SUMMARY OF THE INVENTION
[0005] A method, apparatus, and system for unifying heterogeneous
data sources for access from online applications are described. In
one preferred embodiment, a query request to retrieve data stored
in a plurality of disparate data sources is retrieved. At least one
output mapping is activated to retrieve the stored data. The stored
data are further retrieved from the plurality of disparate data
sources. The stored data are further displayed in a uniform
external view for the user. In the preferred embodiment, if the
user decides to update the displayed data, a request to update the
stored data in respective data sources and the updated data are
received. At least one input mapping is activated to update the
respective data sources. The updated data are further processed to
obtain processed data, which conforms to a format of the respective
data sources. Finally, the respective data sources are updated with
the processed data.
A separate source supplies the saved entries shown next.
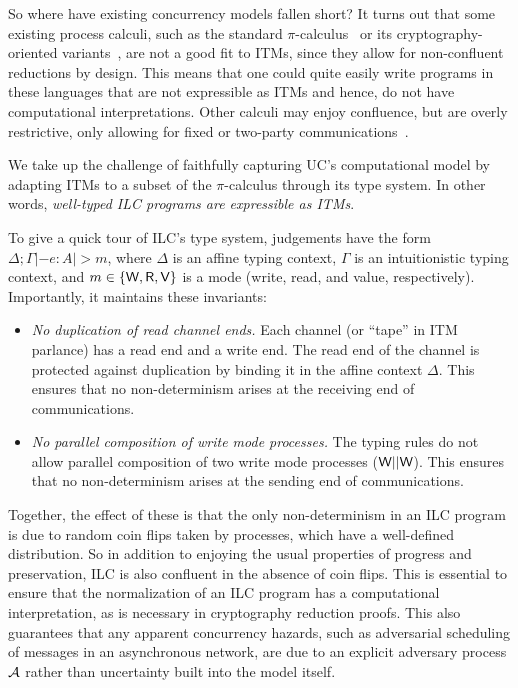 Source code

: So where have existing concurrency models fallen short?  It turns out that some
existing process calculi, such as the standard
$\pi$-calculus~\cite{milner1999communicating} or its cryptography-oriented
variants~\cite{abadi1999calculus, abadi2001mobile}, are not a good fit to ITMs,
since they allow for non-confluent reductions by design. This means that one
could quite easily write programs in these languages that are not expressible as
ITMs and hence, do not have computational interpretations. Other calculi may
enjoy confluence, but are overly restrictive, only allowing for fixed or
two-party
communications~\cite{kobayashi1999linearity,bohl2016symbolic,fowler2018session}. 

We take up the challenge of faithfully capturing UC's computational model by
adapting ITMs to a subset of the $\pi$-calculus through its type system. In other
words, \emph{well-typed ILC programs are expressible as ITMs}.

To give a quick tour of ILC's type system, judgements have the form $\Delta ; \Gamma |- e
: A |> m$, where $\Delta$ is an affine typing context, $\Gamma$ is an intuitionistic typing
context, and $m \in \{\textsf{W}, \textsf{R}, \textsf{V}\}$ is a mode (write, read, and value,
respectively). Importantly, it maintains these invariants:

\begin{itemize}[leftmargin=*]
\item \emph{No duplication of read channel ends.} Each channel (or ``tape'' in
  ITM parlance) has a read end and a write end. The read end of the channel is
  protected against duplication by binding it in the affine context $\Delta$. This
  ensures that no non-determinism arises at the receiving end of communications.

\item \emph{No parallel composition of write mode processes.} The typing rules
  do not allow parallel composition of two write mode processes ($\textsf{W} ||
  \textsf{W}$). This ensures that no non-determinism arises at the sending end of
  communications.
\end{itemize}

Together, the effect of these is that the only non-determinism in an ILC program
is due to random coin flips taken by processes, which have a well-defined
distribution. So in addition to enjoying the usual properties of progress and
preservation, ILC is also confluent in the absence of coin flips. This is
essential to ensure that the normalization of an ILC program has a computational
interpretation, as is necessary in cryptography reduction proofs. 
This also guarantees that any apparent concurrency hazards, such as adversarial
scheduling of messages in an asynchronous network, are due to an explicit
adversary process $\mathcal{{A}}$ rather than uncertainty built into the model itself.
The system thus presents applications with
uniform views, each of which being specified as a system
configuration. Furthermore, the system supports, for example, both
relational views and XML views and has a mechanism for data quality
control and data format conversion.
BRIEF DESCRIPTION OF THE DRAWINGS
[0006] FIG. 1 is a block diagram illustrating an exemplary
network-based transaction and communications facility, which
includes a unified profile platform for unifying heterogeneous data
sources for access from online applications according to one
embodiment of the invention;
[0007] FIG. 2 is a block diagram illustrating a unified profile
platform within the network-based server facility according to one
embodiment of the invention;
[0008] FIG. 3 is a block diagram illustrating exemplary external
views for the disparate data sources according to one embodiment of
the invention;
[0009] FIG. 4 is a block diagram illustrating exemplary mappings
between external views and physical disparate data sources
according to one embodiment of the invention;
[0010] FIG. 5A is a flow diagram illustrating a method for
retrieving data from heterogeneous data sources according to one
embodiment of the invention;
[0011] FIG. 5B is a flow diagram illustrating a method for updating
data in heterogeneous data sources according to one embodiment of
the invention; and
[0012] FIG. 6 is a diagrammatic representation of a machine in the
exemplary form of a computer system within which a set of
instructions may be executed.
DETAILED DESCRIPTION
[0013] FIG. 1 is a block diagram illustrating an exemplary
network-based transaction and communications facility, which
includes a unified profile platform for unifying heterogeneous data
sources for access from online applications. While an exemplary
embodiment of the invention is described within the context of a
network transaction and communications facility 10, it will be
appreciated by those skilled in the art that the invention will
find application in many different types of computer-based and
network-based facilities.
[0014] The facility 10 includes one or more of a number of types of
front-end Web servers 12, such as, for example, Web page servers,
which deliver Web pages to multiple users, Web picture servers,
which deliver images to be displayed within the Web pages, and Web
content servers, which dynamically deliver content information
(audio and video data) to the users. In addition, the facility 10
may include communication servers 22 that provide, inter alia,
automated real-time communications, such as, for example, instant
messaging (IM) functionality, to/from users of the facility 10, and
automated electronic mail (email) communications to/from such
users.
[0015] The facility 10 further includes several software
applications, such as, for example, Web services 25, applications
26, and administration tools 27, which are configured to enable
functionality of the facility 10. The facility 10 further includes
one or more back-end servers coupled to the Web services 25,
applications 26, and administration tools 27, such as a unified
profile platform 24, which is a hardware and/or software module for
unifying heterogeneous data sources for access from online
applications, as described in further detail below, and other known
back-end servers configured to enable the functionality of the
facility 10. The network-based facility 10 may be accessed by a
client program 30, such as a browser, e.g. the Internet Explorer
browser distributed by Microsoft Corporation of Redmond, Wash.,
that executes on a client machine 32 and accesses the facility 10
via a network 34, such as, for example, the Internet. Other
examples of networks that a client may utilize to access the
facility 10 includes a wide area network (WAN), a local area
network (LAN), a wireless network, e.g. a cellular network, the
Plain Old Telephone Service (POTS) network, or other known
networks.
[0016] FIG. 2 is a block diagram illustrating a unified profile
platform within the network-based server facility 10, according to
one embodiment of the invention. As illustrated in FIG. 2, in one
embodiment, the unified profile platform 24 is coupled to multiple
disparate data sources directly or via the network 34, of which
database modules DB1 121 and DB2 122 and file module 123 are shown.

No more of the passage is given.